There was a time when
everyone at home called me a dreamer. I had dreams that were not to the likes
of many. As a kid I dreamt of becoming a doctor…all this because I liked the
stethoscope hung from the doctor’s neck and how I loved to hear the “dukduk
dukduk” heart beats from this wonder machine. But this kiddy dream vanished
within a short period of some months when the prick of the needle from an
injection hurt me.
“No way, I don’t want to
become a doctor, they hurt people,” was all that I said and others laughed. But
it did not bother me.
Next was my thought of
becoming a well renowned sportsperson. I did well in this area in school. But
during my college days, there was restriction from Ma, and with that my
interest started dying though I had the repute of holding some state records
and represented my state.
Music, everybody loved it.
My Ma played string instruments and the harmonium. My sisters and I too learned
singing and playing the harmonium was also to my liking. When our music teacher
wanted me to go and perform on the stage, a set back from the family. All that
was said was, “Learn music but keep it within the home and show your talent in
front of friends and relatives. No going out to perform on the stage.” My
mother was not conservative but I think she was possessive and didn’t want it
the way I liked, she was more concerned about her little girl and didn’t want
anything wrong to happen.
So many dreams have come
and gone in my life. Some did not cherish, some did not get a chance to blossom.

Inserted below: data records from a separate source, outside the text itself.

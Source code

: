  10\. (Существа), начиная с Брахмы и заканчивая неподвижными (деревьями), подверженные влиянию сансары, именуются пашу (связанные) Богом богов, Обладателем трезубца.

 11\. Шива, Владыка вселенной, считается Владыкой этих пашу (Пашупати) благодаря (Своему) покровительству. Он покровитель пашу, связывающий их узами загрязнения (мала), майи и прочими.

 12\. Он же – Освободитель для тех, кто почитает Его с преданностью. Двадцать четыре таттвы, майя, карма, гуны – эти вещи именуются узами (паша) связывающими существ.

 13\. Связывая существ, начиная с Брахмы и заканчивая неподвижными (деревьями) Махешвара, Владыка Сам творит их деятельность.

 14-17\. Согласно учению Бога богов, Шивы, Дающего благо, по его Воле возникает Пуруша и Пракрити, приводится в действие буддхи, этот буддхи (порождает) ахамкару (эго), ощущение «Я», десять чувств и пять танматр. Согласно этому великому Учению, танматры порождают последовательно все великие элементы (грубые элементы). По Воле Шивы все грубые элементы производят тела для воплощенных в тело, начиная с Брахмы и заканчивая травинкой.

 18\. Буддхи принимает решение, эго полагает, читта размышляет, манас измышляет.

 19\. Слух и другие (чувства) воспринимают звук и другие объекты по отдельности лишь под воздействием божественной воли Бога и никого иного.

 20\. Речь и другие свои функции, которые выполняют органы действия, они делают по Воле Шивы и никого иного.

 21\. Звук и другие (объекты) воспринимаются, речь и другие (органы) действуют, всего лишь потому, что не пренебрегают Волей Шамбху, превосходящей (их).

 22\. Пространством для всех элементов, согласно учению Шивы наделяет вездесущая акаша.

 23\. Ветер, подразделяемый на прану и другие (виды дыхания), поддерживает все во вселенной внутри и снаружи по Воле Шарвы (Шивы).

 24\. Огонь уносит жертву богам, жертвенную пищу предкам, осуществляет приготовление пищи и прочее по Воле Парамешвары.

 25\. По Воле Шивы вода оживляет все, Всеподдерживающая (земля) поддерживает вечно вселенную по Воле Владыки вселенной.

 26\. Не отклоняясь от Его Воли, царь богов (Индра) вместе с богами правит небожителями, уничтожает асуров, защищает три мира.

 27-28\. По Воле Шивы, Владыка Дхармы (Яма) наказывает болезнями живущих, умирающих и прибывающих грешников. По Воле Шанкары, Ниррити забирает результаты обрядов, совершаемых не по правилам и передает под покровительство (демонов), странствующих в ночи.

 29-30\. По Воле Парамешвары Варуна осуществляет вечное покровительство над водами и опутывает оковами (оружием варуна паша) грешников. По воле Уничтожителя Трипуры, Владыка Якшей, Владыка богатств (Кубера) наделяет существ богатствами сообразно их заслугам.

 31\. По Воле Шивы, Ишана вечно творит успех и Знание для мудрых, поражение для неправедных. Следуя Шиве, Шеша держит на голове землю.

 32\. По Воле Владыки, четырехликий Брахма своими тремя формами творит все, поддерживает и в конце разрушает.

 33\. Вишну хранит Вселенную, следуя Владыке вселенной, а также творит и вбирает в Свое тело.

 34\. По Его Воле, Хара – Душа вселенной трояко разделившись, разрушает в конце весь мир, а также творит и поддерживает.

But the chase was always there and I knew I had been flexible and not so
serious. But a time did come when I knew I had to be serious. I did not like my
job and had to quit. I found pleasure and happiness in having my own coaching
classes. My students excelled and made me proud. I knew I had the ability to
give my best to the boys and girls who came to me to learn. Money has never
been the major factor, but the results were always my aim and I knew I did it.
But I have deprived small school going children from getting my coaching. Maybe
someday or the other…
I have been enjoying my
social service I render in teaching under privilege children. I got associated
with this organization by chance and this has given me so much pleasure. At
first it was such a hard work for me but now I love it. Had never dreamt about
it but it came my way.
I love books and like their
company. Studies were my priority, and by the time I entered my Graduation
year, I had made up my mind to start with writing on my own. And this has come
down with me for years now.
Not belonging to the
present generation, my opportunities were different from what it is now. But no
regrets as I am happy to pursue a dream that I had and it is no longer a dream
but reality. I have recognized “ME” and that’s what matters to me. Live and be
happy in what you are doing as long as it does not become a barrier to others.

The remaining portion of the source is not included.